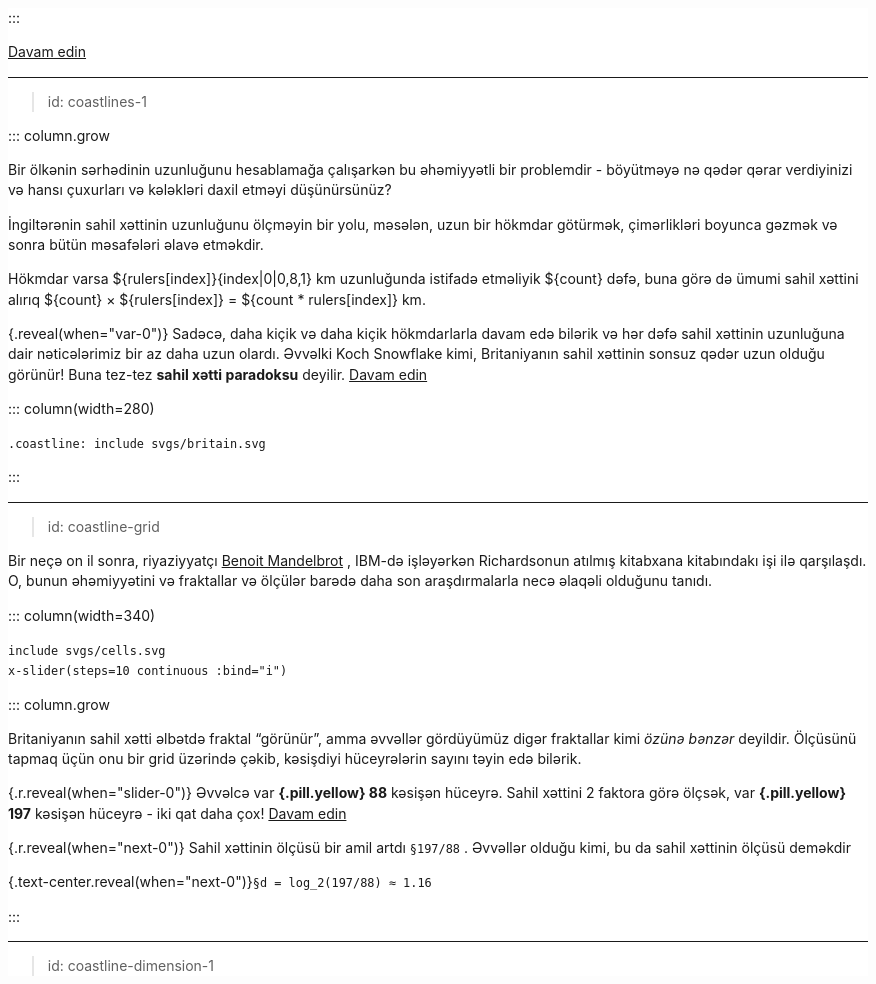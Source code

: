 :::

 [Davam edin](btn:next) 

---
> id: coastlines-1

::: column.grow

 Bir ölkənin sərhədinin uzunluğunu hesablamağa çalışarkən bu əhəmiyyətli bir problemdir - böyütməyə nə qədər qərar verdiyinizi və hansı çuxurları və kələkləri daxil etməyi düşünürsünüz? 

 İngiltərənin sahil xəttinin uzunluğunu ölçməyin bir yolu, məsələn, uzun bir hökmdar götürmək, çimərlikləri boyunca gəzmək və sonra bütün məsafələri əlavə etməkdir. 

 Hökmdar varsa ${rulers[index]}{index|0|0,8,1} km uzunluğunda istifadə etməliyik ${count} dəfə, buna görə də ümumi sahil xəttini alırıq ${count} × ${rulers[index]} = ${count * rulers[index]} km. 

{.reveal(when="var-0")} Sadəcə, daha kiçik və daha kiçik hökmdarlarla davam edə bilərik və hər dəfə sahil xəttinin uzunluğuna dair nəticələrimiz bir az daha uzun olardı. Əvvəlki Koch Snowflake kimi, Britaniyanın sahil xəttinin sonsuz qədər uzun olduğu görünür! Buna tez-tez __sahil xətti paradoksu__ deyilir. [Davam edin](btn:next) 

::: column(width=280)

    .coastline: include svgs/britain.svg

:::

---
> id: coastline-grid

 Bir neçə on il sonra, riyaziyyatçı [Benoit Mandelbrot](bio:mandelbrot) , IBM-də işləyərkən Richardsonun atılmış kitabxana kitabındakı işi ilə qarşılaşdı. O, bunun əhəmiyyətini və fraktallar və ölçülər barədə daha son araşdırmalarla necə əlaqəli olduğunu tanıdı. 

::: column(width=340)

    include svgs/cells.svg
    x-slider(steps=10 continuous :bind="i")

::: column.grow

 Britaniyanın sahil xətti əlbətdə fraktal “görünür”, amma əvvəllər gördüyümüz digər fraktallar kimi _özünə bənzər_ deyildir. Ölçüsünü tapmaq üçün onu bir grid üzərində çəkib, kəsişdiyi hüceyrələrin sayını təyin edə bilərik. 

{.r.reveal(when="slider-0")} Əvvəlcə var __{.pill.yellow} 88__ kəsişən hüceyrə. Sahil xəttini 2 faktora görə ölçsək, var __{.pill.yellow} 197__ kəsişən hüceyrə - iki qat daha çox! [Davam edin](btn:next) 

{.r.reveal(when="next-0")} Sahil xəttinin ölçüsü bir amil artdı `§197/88` . Əvvəllər olduğu kimi, bu da sahil xəttinin ölçüsü deməkdir 

{.text-center.reveal(when="next-0")}`§d = log_2(197/88) ≈ 1.16`

:::

---
> id: coastline-dimension-1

▶ **HOW TO COMPLETE THIS TASK**
Could you print, exactly and with nothing else, the lines from the one containing "xəttinin ölçüsü deməkdir" through the last line of the records above?

▶ **RESULT OF THE EXERCISE**
{.r.reveal(when="next-0")} Sahil xəttinin ölçüsü bir amil artdı `§197/88` . Əvvəllər olduğu kimi, bu da sahil xəttinin ölçüsü deməkdir 

{.text-center.reveal(when="next-0")}`§d = log_2(197/88) ≈ 1.16`

:::

---
> id: coastline-dimension-1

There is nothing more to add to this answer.